Data Compression
Advanced LZMA compression for efficient storage and fast queries.
Overview
AVA uses LZMA-based compression to significantly reduce storage requirements while maintaining query performance. Data is compressed in blocks, allowing selective decompression for optimal query speed.
Storage Reduction
Query Overhead
Block Size
How It Works
Block-Based Compression
Data is divided into blocks (default 1MB) and compressed independently. This allows:
- Selective decompression - only needed blocks are decompressed
- Parallel processing - multiple blocks can be processed concurrently
- Efficient updates - only modified blocks need recompression
- Fast queries - skip compressed blocks when filtering
Automatic Background Compression
AVA features a background compression thread that automatically compresses idle tables:
- Background Thread: Runs continuously, checking for idle tables every 60 seconds
- Idle Detection: Tables idle for more than 5 minutes (300 seconds) are automatically compressed
- Access Tracking: Last access time is tracked for all tables to determine idleness
- Smart Detection: Only data operations (SELECT, INSERT, UPDATE, DELETE) count as access
- Metadata Exclusion: Metadata operations (.schema, .compression_tables) don't trigger access updates
- Transparent Decompression: Compressed data is automatically decompressed when accessed
Monitoring & Management
Manual Compression
Use the .compress command to manually compress a table:
.compress table_name
Compression Status
View overall compression statistics:
.compression_status
Table Details with Last Access Time
View detailed per-table compression information including last access time:
.compression_tables
This command displays:
- Table name and compression status
- Uncompressed and compressed sizes
- Compression ratio achieved
- Last access timestamp (YYYY-MM-DD HH:MM:SS format)
Implementation Details
Background Thread Architecture
The automatic compression system uses a dedicated background thread in the PDBEngine:
- Thread Lifecycle: Started automatically when PDBEngine initializes, stopped cleanly on shutdown
- Wake Interval: Thread wakes every 60 seconds to check for idle tables
- Idle Threshold: Tables must be idle for 300 seconds (5 minutes) before compression
- Thread Safety: All operations are protected by mutex locks for concurrent access
- Error Handling: Exceptions in background thread are caught and silently ignored to prevent crashes
Access Time Tracking Design
Each table maintains a last access timestamp that is updated intelligently:
- Data Operations Update: SELECT, INSERT, UPDATE, DELETE operations update the timestamp
- Metadata Operations Excluded: .schema, .compression_tables, .compression_status do not update timestamp
- Timestamp Format: Stored as time_t (seconds since epoch), displayed in human-readable format
- Implementation: Conditional parameter in getTable() method controls whether to update access time
Configuration
# Enable compression for a table
ALTER TABLE large_table SET COMPRESSION = 'LZMA';
# Set compression level (1-9, default 6)
ALTER TABLE large_table SET COMPRESSION_LEVEL = 9;
# Set block size (default 1MB)
ALTER TABLE large_table SET BLOCK_SIZE = 2097152;
# Disable compression
ALTER TABLE large_table SET COMPRESSION = 'NONE';
Compression Levels
- Level 1-3: Fast compression, lower ratio (good for frequently updated data)

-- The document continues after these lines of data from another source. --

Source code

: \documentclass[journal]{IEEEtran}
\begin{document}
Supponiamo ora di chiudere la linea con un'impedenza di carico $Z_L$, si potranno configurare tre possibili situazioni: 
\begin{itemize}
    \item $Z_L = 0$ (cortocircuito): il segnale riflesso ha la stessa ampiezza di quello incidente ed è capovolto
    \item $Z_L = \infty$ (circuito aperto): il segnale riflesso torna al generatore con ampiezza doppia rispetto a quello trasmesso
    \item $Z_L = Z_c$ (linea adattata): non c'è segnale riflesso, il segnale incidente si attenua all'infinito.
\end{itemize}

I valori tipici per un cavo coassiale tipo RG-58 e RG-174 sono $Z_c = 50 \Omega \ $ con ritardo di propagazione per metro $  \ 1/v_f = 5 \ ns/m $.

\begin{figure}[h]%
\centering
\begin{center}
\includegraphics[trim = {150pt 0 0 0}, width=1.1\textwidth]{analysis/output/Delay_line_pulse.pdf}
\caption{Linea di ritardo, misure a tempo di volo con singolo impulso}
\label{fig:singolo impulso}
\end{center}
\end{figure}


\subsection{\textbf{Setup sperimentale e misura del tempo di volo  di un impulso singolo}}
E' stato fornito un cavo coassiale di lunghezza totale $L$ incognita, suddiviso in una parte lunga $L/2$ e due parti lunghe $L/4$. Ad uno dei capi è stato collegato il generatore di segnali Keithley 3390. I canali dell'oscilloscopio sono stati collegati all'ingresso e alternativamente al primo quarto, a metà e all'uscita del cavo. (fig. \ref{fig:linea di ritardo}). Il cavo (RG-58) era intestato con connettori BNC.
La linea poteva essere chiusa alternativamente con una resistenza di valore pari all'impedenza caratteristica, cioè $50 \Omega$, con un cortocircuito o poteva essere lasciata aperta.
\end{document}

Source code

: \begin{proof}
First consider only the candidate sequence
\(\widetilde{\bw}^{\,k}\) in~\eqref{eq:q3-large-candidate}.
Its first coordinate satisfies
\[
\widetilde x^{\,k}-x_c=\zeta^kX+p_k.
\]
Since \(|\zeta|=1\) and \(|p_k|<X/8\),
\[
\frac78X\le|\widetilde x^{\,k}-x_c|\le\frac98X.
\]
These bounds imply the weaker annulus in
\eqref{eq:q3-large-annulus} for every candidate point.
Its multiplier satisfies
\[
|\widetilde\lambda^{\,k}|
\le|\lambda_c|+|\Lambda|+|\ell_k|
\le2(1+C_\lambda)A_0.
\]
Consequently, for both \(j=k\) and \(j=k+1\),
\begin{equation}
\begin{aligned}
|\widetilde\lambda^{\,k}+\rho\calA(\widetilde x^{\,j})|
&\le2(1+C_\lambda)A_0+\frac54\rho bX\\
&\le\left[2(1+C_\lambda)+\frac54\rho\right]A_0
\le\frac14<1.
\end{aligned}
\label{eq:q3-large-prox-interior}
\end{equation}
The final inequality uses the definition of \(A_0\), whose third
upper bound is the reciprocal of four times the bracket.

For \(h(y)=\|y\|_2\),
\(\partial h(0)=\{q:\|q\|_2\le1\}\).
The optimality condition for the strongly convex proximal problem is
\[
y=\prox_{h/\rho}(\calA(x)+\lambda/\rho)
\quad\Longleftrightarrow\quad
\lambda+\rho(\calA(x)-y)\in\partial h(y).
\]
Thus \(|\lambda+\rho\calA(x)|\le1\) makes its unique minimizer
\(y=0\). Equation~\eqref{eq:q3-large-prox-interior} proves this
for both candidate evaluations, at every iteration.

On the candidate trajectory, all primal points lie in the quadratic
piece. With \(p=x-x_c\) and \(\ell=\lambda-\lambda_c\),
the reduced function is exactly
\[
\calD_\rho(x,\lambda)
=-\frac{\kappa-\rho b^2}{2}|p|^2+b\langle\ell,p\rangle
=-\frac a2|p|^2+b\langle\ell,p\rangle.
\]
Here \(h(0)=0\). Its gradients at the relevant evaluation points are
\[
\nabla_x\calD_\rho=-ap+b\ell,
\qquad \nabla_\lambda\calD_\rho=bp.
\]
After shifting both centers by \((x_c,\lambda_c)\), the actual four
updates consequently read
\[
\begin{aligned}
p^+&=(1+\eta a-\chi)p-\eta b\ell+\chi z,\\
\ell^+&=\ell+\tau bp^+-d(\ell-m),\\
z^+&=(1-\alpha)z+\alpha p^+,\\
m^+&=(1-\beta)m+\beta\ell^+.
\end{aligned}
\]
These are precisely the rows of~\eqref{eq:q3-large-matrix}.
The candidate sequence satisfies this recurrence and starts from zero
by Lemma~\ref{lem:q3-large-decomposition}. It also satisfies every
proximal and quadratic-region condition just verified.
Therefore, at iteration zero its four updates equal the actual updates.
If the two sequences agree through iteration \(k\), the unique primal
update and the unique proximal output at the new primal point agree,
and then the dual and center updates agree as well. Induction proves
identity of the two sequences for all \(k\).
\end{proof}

- Level 4-6: Balanced (recommended for most use cases)
- Level 7-9: Maximum compression, slower (archival data)
Best Practices
✓ Use compression for:
- Large historical datasets
- Archival data
- Read-heavy workloads
- Text and string-heavy data
✗ Avoid compression for:
- Small tables (< 10MB)
- Frequently updated data
- Real-time streaming data
- Already compressed data